What this task involves: Repeat the records below verbatim and include no pictures.

+---+

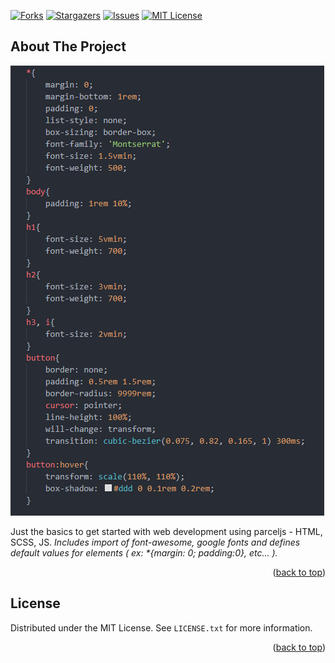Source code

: [![Forks][forks-shield]][forks-url]
[![Stargazers][stars-shield]][stars-url]
[![Issues][issues-shield]][issues-url]
[![MIT License][license-shield]][license-url]


<!-- ABOUT THE PROJECT -->
## About The Project

[![Product Name Screen Shot][product-screenshot]](https://example.com)

Just the basics to get started with web development using parceljs - HTML, SCSS, JS.
_Includes import of font-awesome, google fonts and defines default values for elements ( ex: *{margin: 0; padding:0}, etc... )._

<p align="right">(<a href="#top">back to top</a>)</p>


<!-- LICENSE -->
## License

Distributed under the MIT License. See `LICENSE.txt` for more information.

<p align="right">(<a href="#top">back to top</a>)</p>


<!-- MARKDOWN LINKS & IMAGES -->
<!-- https://www.markdownguide.org/basic-syntax/#reference-style-links -->
[forks-shield]: https://img.shields.io/github/forks/othneildrew/Best-README-Template.svg?style=for-the-badge
[forks-url]: https://github.com/MathieuRodri/Parcel-App-Startup-Project/network/members
[stars-shield]: https://img.shields.io/github/stars/othneildrew/Best-README-Template.svg?style=for-the-badge
[stars-url]: https://github.com/MathieuRodri/Parcel-App-Startup-Project/stargazers
[issues-shield]: https://img.shields.io/github/issues/othneildrew/Best-README-Template.svg?style=for-the-badge
[issues-url]: https://github.com/MathieuRodri/Parcel-App-Startup-Project/issues
[license-shield]: https://img.shields.io/github/license/othneildrew/Best-README-Template.svg?style=for-the-badge
[license-url]: https://github.com/MathieuRodri/Parcel-App-Startup-Project/blob/main/LICENSE
[product-screenshot]: images/screenshot.png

+---+

Answer section:
Source code

: [![Forks][forks-shield]][forks-url]
[![Stargazers][stars-shield]][stars-url]
[![Issues][issues-shield]][issues-url]
[![MIT License][license-shield]][license-url]


<!-- ABOUT THE PROJECT -->
## About The Project

[![Product Name Screen Shot][product-screenshot]](https://example.com)

Just the basics to get started with web development using parceljs - HTML, SCSS, JS.
_Includes import of font-awesome, google fonts and defines default values for elements ( ex: *{margin: 0; padding:0}, etc... )._

<p align="right">(<a href="#top">back to top</a>)</p>


<!-- LICENSE -->
## License

Distributed under the MIT License. See `LICENSE.txt` for more information.

<p align="right">(<a href="#top">back to top</a>)</p>


<!-- MARKDOWN LINKS & IMAGES -->
<!-- https://www.markdownguide.org/basic-syntax/#reference-style-links -->
[forks-shield]: https://img.shields.io/github/forks/othneildrew/Best-README-Template.svg?style=for-the-badge
[forks-url]: https://github.com/MathieuRodri/Parcel-App-Startup-Project/network/members
[stars-shield]: https://img.shields.io/github/stars/othneildrew/Best-README-Template.svg?style=for-the-badge
[stars-url]: https://github.com/MathieuRodri/Parcel-App-Startup-Project/stargazers
[issues-shield]: https://img.shields.io/github/issues/othneildrew/Best-README-Template.svg?style=for-the-badge
[issues-url]: https://github.com/MathieuRodri/Parcel-App-Startup-Project/issues
[license-shield]: https://img.shields.io/github/license/othneildrew/Best-README-Template.svg?style=for-the-badge
[license-url]: https://github.com/MathieuRodri/Parcel-App-Startup-Project/blob/main/LICENSE
[product-screenshot]: images/screenshot.png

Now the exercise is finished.